When I interviewed the director of the film to find out what he thought of elitism in the French educational system he told me candidly, “A professor cannot speak the same way to a mother who does not speak French as he does to a student heading for the grandes écoles [the most prestigious universities on France]. The mission of a professor is, on the one hand, to help students gain knowledge like math and geography and history, and on the other, to help them become adults. Education has the aim of domestication, to help create intelligent, balanced social beings and citizens. The professor has to tame these teenagers.”

It seems a retrograde idea of education to have “domestication” of students as its principle—or to assume that a teacher must speak differently to an African mother than to a French mother. And yet what seems retrograde to me, as an outsider, may be radical for the French. Francois Bégaudeau. The actor who plays the teacher in the film and the real teacher who wrote the book upon which “the workshops” were based, opined that French schooling is far less conservative now than it once was. For him, the French educational system today is much better than it used to be when he was a boy in the 1980s and felt terribly bored. At least in today’s classroom, he says, the teacher can spar and interact with the students, create lively situations, provoke them. When he taught (he has retired since becoming a writer), he did everything he could to make sure students were not bored.

“For me, when I saw students’ eyes shine, I knew I was doing my work.” He personally opted not to teach classics such as Molière as these were references that had nothing to do with his students’ reality. “It’s scandalous that kids today are bored,” he added animatedly. “That 25% of French students polled would prefer to not go to school.”

As for my perspective that his own attitude was authoritarian: “No, the students love the sparring. Most of my interactions with students are these fun conflicts: it’s a game to see who will get the last word.”

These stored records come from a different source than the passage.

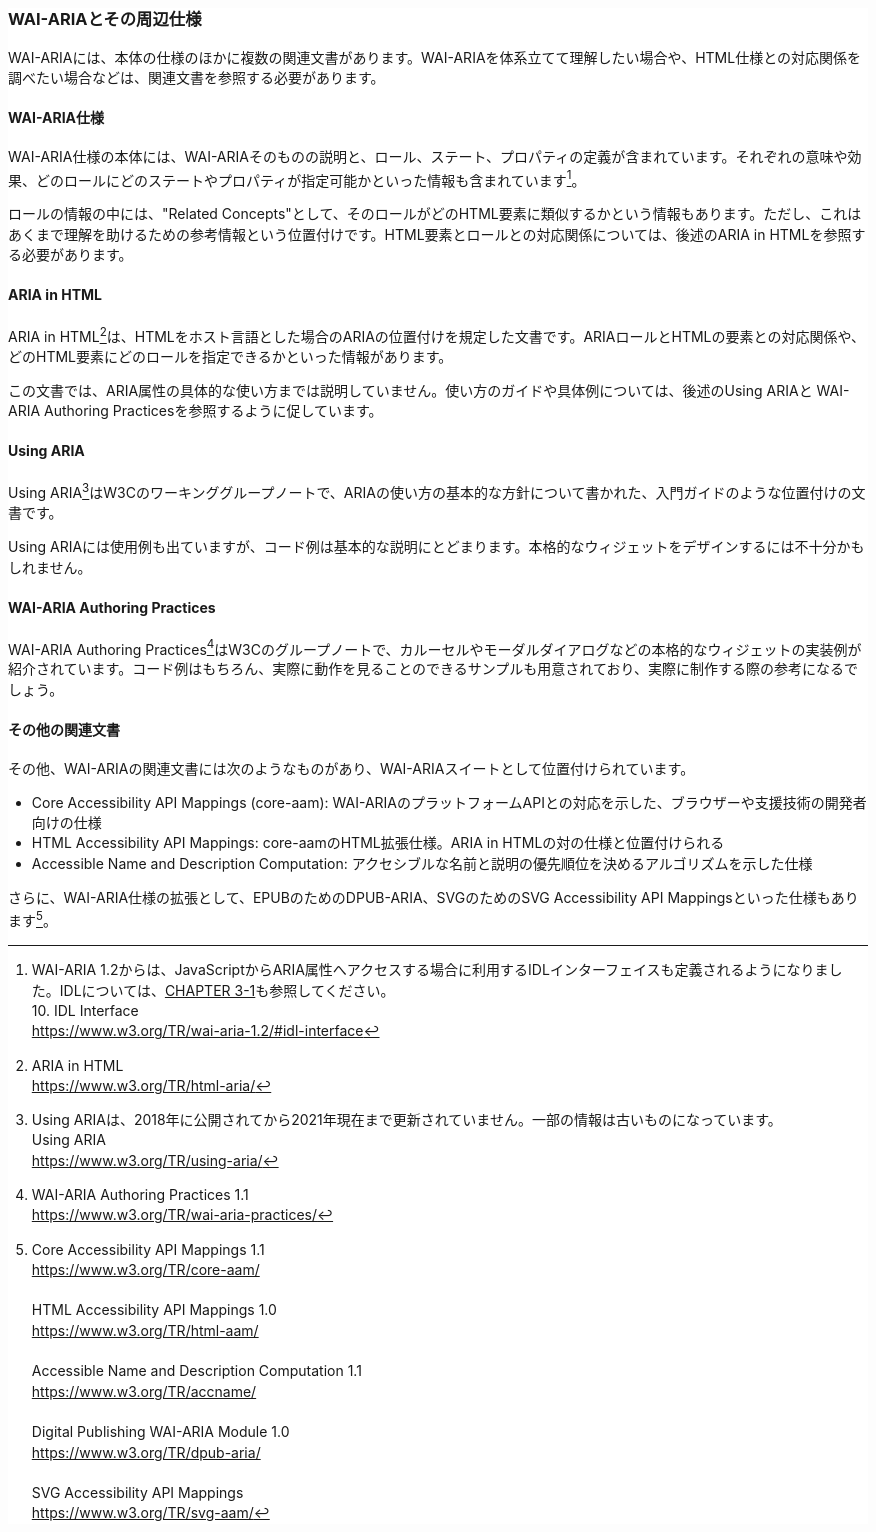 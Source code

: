 ### WAI-ARIAとその周辺仕様

WAI-ARIAには、本体の仕様のほかに複数の関連文書があります。WAI-ARIAを体系立てて理解したい場合や、HTML仕様との対応関係を調べたい場合などは、関連文書を参照する必要があります。

#### WAI-ARIA仕様

WAI-ARIA仕様の本体には、WAI-ARIAそのものの説明と、ロール、ステート、プロパティの定義が含まれています。それぞれの意味や効果、どのロールにどのステートやプロパティが指定可能かといった情報も含まれています[^6]。

[^6]: WAI-ARIA 1.2からは、JavaScriptからARIA属性へアクセスする場合に利用するIDLインターフェイスも定義されるようになりました。IDLについては、[CHAPTER 3-1](3-1.xhtml)も参照してください。  
10\. IDL Interface  
<https://www.w3.org/TR/wai-aria-1.2/#idl-interface>

ロールの情報の中には、"Related Concepts"として、そのロールがどのHTML要素に類似するかという情報もあります。ただし、これはあくまで理解を助けるための参考情報という位置付けです。HTML要素とロールとの対応関係については、後述のARIA in HTMLを参照する必要があります。

#### ARIA in HTML

ARIA in HTML[^7]は、HTMLをホスト言語とした場合のARIAの位置付けを規定した文書です。ARIAロールとHTMLの要素との対応関係や、どのHTML要素にどのロールを指定できるかといった情報があります。

[^7]: ARIA in HTML  
<https://www.w3.org/TR/html-aria/>

この文書では、ARIA属性の具体的な使い方までは説明していません。使い方のガイドや具体例については、後述のUsing ARIAと WAI-ARIA Authoring Practicesを参照するように促しています。

#### Using ARIA

Using ARIA[^8]はW3Cのワーキンググループノートで、ARIAの使い方の基本的な方針について書かれた、入門ガイドのような位置付けの文書です。

[^8]: Using ARIAは、2018年に公開されてから2021年現在まで更新されていません。一部の情報は古いものになっています。  
Using ARIA  
<https://www.w3.org/TR/using-aria/>

Using ARIAには使用例も出ていますが、コード例は基本的な説明にとどまります。本格的なウィジェットをデザインするには不十分かもしれません。

#### WAI-ARIA Authoring Practices

WAI-ARIA Authoring Practices[^9]はW3Cのグループノートで、カルーセルやモーダルダイアログなどの本格的なウィジェットの実装例が紹介されています。コード例はもちろん、実際に動作を見ることのできるサンプルも用意されており、実際に制作する際の参考になるでしょう。

[^9]: WAI-ARIA Authoring Practices 1.1  
<https://www.w3.org/TR/wai-aria-practices/>

#### その他の関連文書

その他、WAI-ARIAの関連文書には次のようなものがあり、WAI-ARIAスイートとして位置付けられています。

- Core Accessibility API Mappings (core-aam): WAI-ARIAのプラットフォームAPIとの対応を示した、ブラウザーや支援技術の開発者向けの仕様
- HTML Accessibility API Mappings: core-aamのHTML拡張仕様。ARIA in HTMLの対の仕様と位置付けられる
- Accessible Name and Description Computation: アクセシブルな名前と説明の優先順位を決めるアルゴリズムを示した仕様

さらに、WAI-ARIA仕様の拡張として、EPUBのためのDPUB-ARIA、SVGのためのSVG Accessibility API Mappingsといった仕様もあります[^10]。

[^10]: Core Accessibility API Mappings 1.1\
<https://www.w3.org/TR/core-aam/>\
\
HTML Accessibility API Mappings 1.0\
<https://www.w3.org/TR/html-aam/>\
\
Accessible Name and Description Computation 1.1\
<https://www.w3.org/TR/accname/>\
\
Digital Publishing WAI-ARIA Module 1.0\
<https://www.w3.org/TR/dpub-aria/>\
\
SVG Accessibility API Mappings\
<https://www.w3.org/TR/svg-aam/>


[^1]: Accessible Rich Internet Applications (WAI-ARIA) 1.1  
[^2]: WAI-ARIAの用例のほとんどはHTMLをホスト言語としますが、SVGをホスト言語とするケースも見られます。
[^3]: 2021年現在、`search`ロールに対応する`search`要素が提案されています。
[^4]: ステートとプロパティを定義するARIA属性には、`aria-`で始まる名前が付けられています。これらを総称して「`aria-*`属性(`aria-*` attribute)」と呼ぶことがあります。
[^5]: ステートとプロパティとの違いはそこまで厳密なものではありません。プロパティが頻繁に変更されたり、ステートが変更されずに使われることもあります。実際、WAI-ARIA仕様ではステートとプロパティは一括りのセクションで記述されています。  
[^11]: 逆に、実際に使える具体的なロールは「具象ロール (concrete role)」と呼びますが、この言葉が使われることは稀です。
[^12]: あるロールが抽象ロールかどうかは、ARIA仕様で確認できます。全部で12のロールが抽象ロールとなっています。  
[^13]: HTMLの要素がどのようなネイティブロールを持つかは、先に紹介したARIA in HTMLで確認できます。
[^14]: `button`要素に適用可能なロールは以下で確認できます。  
[^15]: ARIA in HTMLで許可されている組み合わせであっても、不用意なセマンティクスの変更は望ましくありません。[CHAPTER 4-3](4-3.xhtml)の「ネイティブセマンティクスをむやみに変更しない」も参照してください。
[^16]: WAI-ARIA仕様では、ランドマークロールが8種類定義されています。  
[^17]: ランドマークは便利ですが、使い過ぎには注意してください。コンテンツ内に大量のランドマークが存在すると、目的のランドマークを見つけ出すのに多大な労力がかかってしまいます。
[^18]: WAI-ARIA仕様では、ライブリージョンの機能を持つロールが5種類定義されています。[`aria-live`属性](#aria-live属性プロパティ)を使用すると、他のロールにライブリージョンの機能を持たせることも可能です。  
[^19]: `presentation`ロールと`none`ロールは同じ機能を持つ同義語です。同義の別名のロールが存在するに至った経緯は、仕様の注記で言及されています。  
[^20]: `presentation`ロールは特定の場合に継承されることがあります。[「必須の所有要素が存在する場合のロール変更」](#required-owned-element)も参照してください。
[^21]: タブコンポーネントの詳細についてはWAI-ARIA Authoring Practicesを参照してください。  
[^22]: グローバルARIA属性の一覧は、WAI-ARIA仕様の6.4 Global States and Propertiesで確認できます。  
[^23]: グローバルでないARIA属性が指定されている場合は、ロールの削除が可能です。たとえば、`h1`要素に`aria-level`属性が指定されていても、`role="presentation"`を指定することでロールを削除できます。
[^24]: `table`要素に`th`要素や`caption`要素などが一切使われていない場合、ブラウザーはレイアウト目的のテーブルと判断して、独自のロールを割り当てることもあります。
[^25]: 必須の所有要素ではない要素には影響しません。たとえば、\[11]で`td`要素の中に他の要素があった場合、その要素のロールは変更されません。
[^26]: [ブール型属性](2-2.xhtml#bool-attribute)とは指定の仕方が異なり、`aria-hidden`と書いただけでは効果を発揮しないので注意してください。
[^27]: 視覚的に非表示にする`hidden`属性、CSSの`display: none`や`visibility: hidden`には、`aria-hidden=true`と同様にアクセシビリティAPIから隠す効果もあります。そのため、これらと`aria-hidden`属性を併用する必要はありません。
[^28]: フォーカス可能な要素に`aria hidden="true"`を指定した場合、フォーカスを見失う危険性もあります。フォーカスに関しては[CHAPTER 4-3](4-3.xhtml)も参照してください。
[^29]: 見えているテキストをコントロールと結びつけたい場合は、後述の`aria-labelledby`属性が利用できます。
[^30]: 5.2.8.6 Roles which cannot be named (Name prohibited)  
[^31]: \[14]の例は`aria-label`属性によって代替テキストを提供する意図だと考えられますが、そもそもラベルは代替テキストではないことに注意しましょう。
[^32]: 複数の方法でラベルを指定した場合の優先順位については、[CHAPTER 4-3](4-3.xhtml)を参照してください。
[^33]: `aria-current`属性の5種類のトークンとその意味は次のとおりです。  
[^34]: フォームコントロールやタブのようなコントロールで現在選択されている項目を表す場合は、`aria-current`属性ではなく`aria-selected`属性を使います。[CHAPTER 4-4](4-4.xhtml)も参照してください。
[^35]: `aria-haspopup`属性で指定できる5種類のトークンは以下になります。  
[^36]: \[21]では、開閉操作の対象の要素が何であるのかを`aria-controls`属性で示しています。`aria-controls`属性については後述します。
[^37]: スクリーンリーダーのJAWSは`aria-controls`属性を独自に解釈し、特定の組み合わせのキーを押すことで、制御対象の要素に移動するオプション機能があります。ただし、移動したあとで元いた場所に戻る手段は提供されていません。
[^38]: 見出しの他、リストの階層を表すために用いることもできます。
[^39]: `aria-live`属性の指定は慎重に行なってください。不用意に利用すると、ライブリージョンロールと同様の問題を起こします。詳細は[ライブリージョンロール](#live-region-role)を参照してください。
[^40]: ロールと`aria-live`属性値の対応は以下のようになります。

Getting the last word is not a game high on my (again American-trained) pedagogical agenda. That underscores the cultural divide.

It’s the same cultural divide that heard echoed in reactions to the film “The Class” by other journalists at the Cannes screening. “What a great film,” a French Belgian journalist said on the way out. “It shows how hard it is to be a teacher today, to discipline these kids.”

And as though he’d just come from a different film, an Anglo-Canadian journalist said to me at the press coffee bar: “A great film. Shows how oppressive the French school system still is. Everyone has to fit in, or they’re out. Look what they did to that boy from Mali!”

The Class does indeed show two important aspects of the French school system: that forming children in the mold is its baseline approach and that critique is not coming from within.